On Mon, 19 Nov 2012, Chris Rees wrote:
On 19 November 2012 08:03, Bruce Evans <b...@optusnet.com.au> wrote:
On Sun, 18 Nov 2012, Chris Rees wrote:
...
As you say however, pax is technically how it should be done anyway, and
has the nice effect of also preserving hard links. If no-one objects I
think it should stay in.
Not perserving hard links is a bug in cp -R.
pax/tar/cpio have always been recommended over cp -R for this very
reason--
By who? POSIX wouldn't recommend pax over cp -R because of a bug in
FreeBSD's cp. It recommends pax over tar/cpio because it invented
pax to avoid having to change tar/cpio to fix them.
I would imagine that the fix is non-trivial if this is a bug
at all (which I don't think it is).
Non-trival but not very hard. gnu utilities had it working in 1988
(or 1990?). tar/cpio/pax have always had to support it. Keep a big
table of links or something. This is fairly easy unless memory runs
out. Even du does this now (but it didn't in 4.4BSD-Lite2). Running
out of memory was a problem on 16-bit systems in 1988, bug gnu always
assumed that memory was infinite so it had no problems :-).
Another bug in cp -Rp is that
it doesn't preserve mtimes for directories.
This is easier to fix by re-traversing the source tree to find directory
timestamps and fix them up in the target. This works on small-memory
systems with relatively large directory trees by using the file system
to store the metadata. Links aren't as local as directory times so it
isn't clear how to do this for them. At worst you could do 1 pass for
every set of linked files and only start doing this when memory runs out.

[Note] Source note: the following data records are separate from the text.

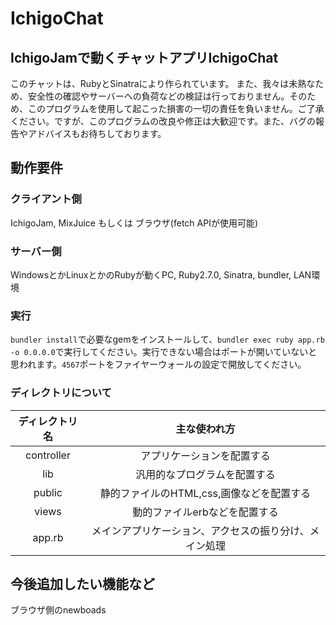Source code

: # IchigoChat
## IchigoJamで動くチャットアプリIchigoChat
このチャットは、RubyとSinatraにより作られています。
また、我々は未熟なため、安全性の確認やサーバーへの負荷などの検証は行っておりません。そのため、このプログラムを使用して起こった損害の一切の責任を負いません。ご了承ください。ですが、このプログラムの改良や修正は大歓迎です。また、バグの報告やアドバイスもお待ちしております。
## 動作要件
### クライアント側
IchigoJam, MixJuice
もしくは
ブラウザ(fetch APIが使用可能)
### サーバー側
WindowsとかLinuxとかのRubyが動くPC, Ruby2.7.0, Sinatra, bundler, LAN環境
### 実行
`bundler install`で必要なgemをインストールして、`bundler exec ruby app.rb -o 0.0.0.0`で実行してください。実行できない場合はポートが開いていないと思われます。`4567`ポートをファイヤーウォールの設定で開放してください。
### ディレクトリについて
|ディレクトリ名|主な使われ方|
|:--:|:--:|
|controller|アプリケーションを配置する|
|lib|汎用的なプログラムを配置する|
|public|静的ファイルのHTML,css,画像などを配置する|
|views|動的ファイルerbなどを配置する|
|app.rb|メインアプリケーション、アクセスの振り分け、メイン処理|
## 今後追加したい機能など
ブラウザ側のnewboads
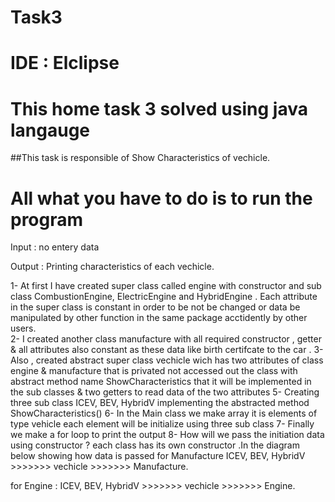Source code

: # Task3
# IDE :     Elclipse
# This home task 3 solved using java langauge
##This task is responsible of Show Characteristics of vechicle.


# All what you have to do is to run the program

Input : no entery data 

Output : Printing characteristics of each vechicle.



1- At first I have created super class called engine with constructor  and sub class CombustionEngine, ElectricEngine and HybridEngine .
Each attribute in the super class is constant in order to be not be changed or data be manipulated by other function in the same package acctidently by other users.  
2- I created another class manufacture with all required constructor , getter & all attributes also constant as these data like birth certifcate to the car .
3- Also , created abstract super class vechicle wich has two attributes of class engine & manufacture that is privated not accessed out the class with abstract method name ShowCharacteristics
that it will be implemented in the sub classes & two getters to read data of the two attributes
5- Creating three sub class  ICEV, BEV, HybridV implementing the abstracted method ShowCharacteristics()
6- In the Main class we make array it is elements of type vehicle each element will be initialize using three sub class 
7- Finally we make a for loop to print the output
8- How will we pass the initiation data using constructor ? 
each class has its own constructor .In the diagram below showing how data is passed 
for Manufacture 
ICEV, BEV, HybridV >>>>>>> vechicle >>>>>>> Manufacture.

for Engine : 
ICEV, BEV, HybridV >>>>>>> vechicle >>>>>>> Engine.
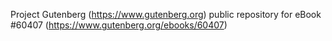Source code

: Project Gutenberg (https://www.gutenberg.org) public repository for eBook #60407 (https://www.gutenberg.org/ebooks/60407)
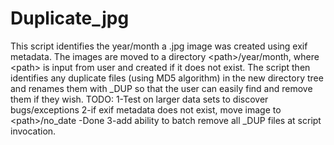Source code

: # Duplicate_jpg
This script identifies the year/month a .jpg image was created using exif metadata.  The images are moved to a directory \<path\>/year/month, where \<path\> is input from user and created if it does not exist.
The script then identifies any duplicate files (using MD5 algorithm) in the new directory tree and renames them with _DUP so that the user can easily find and remove them if they wish.
TODO:
1-Test on larger data sets to discover bugs/exceptions
2-if exif metadata does not exist, move image to \<path\>/no_date -Done
3-add ability to batch remove all _DUP files at script invocation.
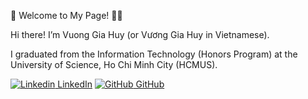 👋 Welcome to My Page! 👋👋

Hi there! I’m Vuong Gia Huy (or Vương Gia Huy in Vietnamese).

I graduated from the Information Technology (Honors Program) at the University of Science, Ho Chi Minh City (HCMUS).

[![Linkedin](https://i.stack.imgur.com/gVE0j.png) LinkedIn](https://www.linkedin.com/in/giahuyvuong0859/) [![GitHub](https://i.stack.imgur.com/tskMh.png) GitHub](https://github.com/cubist38)
<!--
**cubist38/cubist38** is a ✨ _special_ ✨ repository because its `README.md` (this file) appears on your GitHub profile.

Here are some ideas to get you started:

- 🔭  Currently working as an AI Engineer and deeply passionate about MLOps and cutting-edge AI technologies.
- 🚀 Always excited to learn, build, and collaborate on innovative tech projects!
- 📚 In my free time, I love exploring new advancements in AI, machine learning, and software engineering.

- no error checking for cd. We have just checked that $j is a directory.
If it should somehow go away, then the errors from cp -Rp of it are more
fail-safe than the errors from not checking for cd failure.
$ cp -Rp spam /eggs
cp: spam: No such file or directory
$ cd spam && pax -rw . /eggs
cd: spam: No such file or directory
$
I'm not seeing a huge difference. How is cp more fail safe?
Oops, I forgot the && :-(.
pax is little used and poorly maintained. It has no support for acls,
while cp has some. Pax hasn't caught up with the creation of utimes(2)
in 4.2BSD, so it still clobbers the tv_nsec part of file times when it
"preserves" them (though it uses lutimes(2)), while cp only clobbers
the last 3 decimal digits in the tv_nsec part of file times when it
"preserves" them. So even with '-p e', pax often clobbers file times
and never preserves acls even. Maybe this doesn't matter here. But
pax is unusable in general. I normally use cp -pR when I don't care
about links or file times (which is rarely), else gnu tar if I care
about links but not file times, else bsd tar occasionally for its
better handling of file times (tar format just can't handle all the
times well, and bsd tar handles them slightly less badly), else
gnu tar following by a fixup program to duplicate all the times.
gnu cp -a should work best, but I haven't used it lately.
How are any of these alternatives good in an rc script? Using tar
requires two threads (tar c | tar x), which is why I replaced it with
pax in the first place.
Two threads cost little speed and may even improve speed by increasing
streaming. The main reason to avoid them is that they complicate error
checking a little.
Diskless init means that we use RAM as disks-- for your own
entertainment, I suggest making a copy of /rescue with pax, and then
with cp -R. Which would you prefer in your ramdisk? For those
concerned about size, this also applies to you-- 96k of pax vs any
hardlink duplication.
A very good reason to fix cp! I'm concerned about size, but not here.
Everything is statically linked for me, and my /rescue is empty.